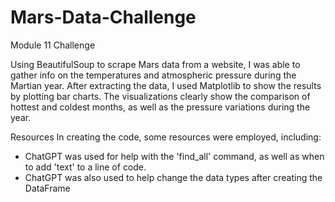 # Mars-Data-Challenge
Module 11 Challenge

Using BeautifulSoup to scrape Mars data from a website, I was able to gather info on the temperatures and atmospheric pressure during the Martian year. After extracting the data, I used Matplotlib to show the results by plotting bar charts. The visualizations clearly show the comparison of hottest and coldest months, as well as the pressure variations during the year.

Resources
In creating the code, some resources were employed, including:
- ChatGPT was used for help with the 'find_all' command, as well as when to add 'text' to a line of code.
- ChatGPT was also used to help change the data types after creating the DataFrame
___
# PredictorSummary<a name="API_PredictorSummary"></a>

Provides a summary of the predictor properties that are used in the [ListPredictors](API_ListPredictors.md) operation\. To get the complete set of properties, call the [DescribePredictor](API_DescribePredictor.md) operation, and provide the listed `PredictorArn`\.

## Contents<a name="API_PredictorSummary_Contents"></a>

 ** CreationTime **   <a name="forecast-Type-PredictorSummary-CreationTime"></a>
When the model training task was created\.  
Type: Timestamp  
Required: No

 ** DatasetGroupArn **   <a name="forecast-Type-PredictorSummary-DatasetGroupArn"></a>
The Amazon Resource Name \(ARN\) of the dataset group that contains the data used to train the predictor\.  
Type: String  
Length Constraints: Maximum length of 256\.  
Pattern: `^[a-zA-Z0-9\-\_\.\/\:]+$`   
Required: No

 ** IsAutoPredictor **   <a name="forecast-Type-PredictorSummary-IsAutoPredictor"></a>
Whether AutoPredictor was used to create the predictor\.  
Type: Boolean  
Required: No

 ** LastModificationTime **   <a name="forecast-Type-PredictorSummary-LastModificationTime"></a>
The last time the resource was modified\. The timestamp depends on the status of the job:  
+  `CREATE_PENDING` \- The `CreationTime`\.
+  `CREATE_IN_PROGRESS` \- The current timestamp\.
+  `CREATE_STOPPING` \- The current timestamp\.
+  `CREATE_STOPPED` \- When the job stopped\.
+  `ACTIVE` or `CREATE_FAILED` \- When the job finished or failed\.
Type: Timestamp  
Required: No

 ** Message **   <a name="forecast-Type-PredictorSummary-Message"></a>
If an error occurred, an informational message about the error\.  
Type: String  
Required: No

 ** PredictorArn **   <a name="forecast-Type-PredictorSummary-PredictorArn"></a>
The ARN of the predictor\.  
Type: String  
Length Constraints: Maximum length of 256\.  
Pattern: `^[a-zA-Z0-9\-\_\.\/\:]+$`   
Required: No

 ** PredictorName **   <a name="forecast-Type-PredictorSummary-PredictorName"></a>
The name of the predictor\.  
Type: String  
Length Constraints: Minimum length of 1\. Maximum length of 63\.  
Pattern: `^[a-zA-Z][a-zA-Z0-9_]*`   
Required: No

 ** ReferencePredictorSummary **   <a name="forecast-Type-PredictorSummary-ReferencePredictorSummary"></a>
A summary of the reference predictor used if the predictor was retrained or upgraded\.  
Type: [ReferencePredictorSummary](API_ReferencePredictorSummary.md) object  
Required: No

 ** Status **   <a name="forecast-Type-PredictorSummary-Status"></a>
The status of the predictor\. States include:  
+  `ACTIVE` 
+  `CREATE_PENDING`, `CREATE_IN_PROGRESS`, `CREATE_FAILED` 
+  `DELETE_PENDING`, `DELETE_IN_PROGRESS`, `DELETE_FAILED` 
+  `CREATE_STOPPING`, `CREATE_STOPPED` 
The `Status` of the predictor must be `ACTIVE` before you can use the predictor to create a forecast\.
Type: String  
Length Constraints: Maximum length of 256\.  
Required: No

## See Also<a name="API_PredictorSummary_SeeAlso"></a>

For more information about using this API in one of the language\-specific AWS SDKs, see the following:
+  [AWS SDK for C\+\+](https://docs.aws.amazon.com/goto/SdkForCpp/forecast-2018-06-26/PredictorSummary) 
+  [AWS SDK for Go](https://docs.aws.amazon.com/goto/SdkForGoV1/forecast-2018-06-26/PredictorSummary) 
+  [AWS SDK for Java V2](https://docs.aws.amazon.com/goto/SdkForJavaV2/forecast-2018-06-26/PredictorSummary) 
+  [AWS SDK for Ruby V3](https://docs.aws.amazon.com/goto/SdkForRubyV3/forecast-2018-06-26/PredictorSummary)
___
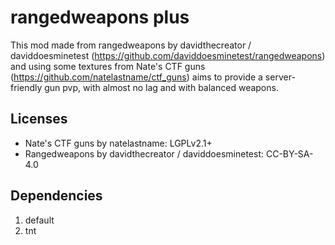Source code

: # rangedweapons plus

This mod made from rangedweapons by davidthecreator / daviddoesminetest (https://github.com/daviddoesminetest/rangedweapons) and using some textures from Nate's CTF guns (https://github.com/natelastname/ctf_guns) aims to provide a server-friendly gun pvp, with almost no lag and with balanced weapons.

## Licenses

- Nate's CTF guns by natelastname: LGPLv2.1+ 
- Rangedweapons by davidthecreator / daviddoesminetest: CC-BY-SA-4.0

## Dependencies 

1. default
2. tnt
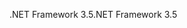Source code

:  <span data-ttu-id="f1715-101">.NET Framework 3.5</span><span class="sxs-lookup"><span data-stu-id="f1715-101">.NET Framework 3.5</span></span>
___
### Aim of the exercise:
Given the records above, return exactly the lines starting at the line containing "Module 11 Challenge" and ending at the line containing "In creating the", including both.

### Solution to this problem:
Module 11 Challenge

Using BeautifulSoup to scrape Mars data from a website, I was able to gather info on the temperatures and atmospheric pressure during the Martian year. After extracting the data, I used Matplotlib to show the results by plotting bar charts. The visualizations clearly show the comparison of hottest and coldest months, as well as the pressure variations during the year.

Resources
In creating the code, some resources were employed, including:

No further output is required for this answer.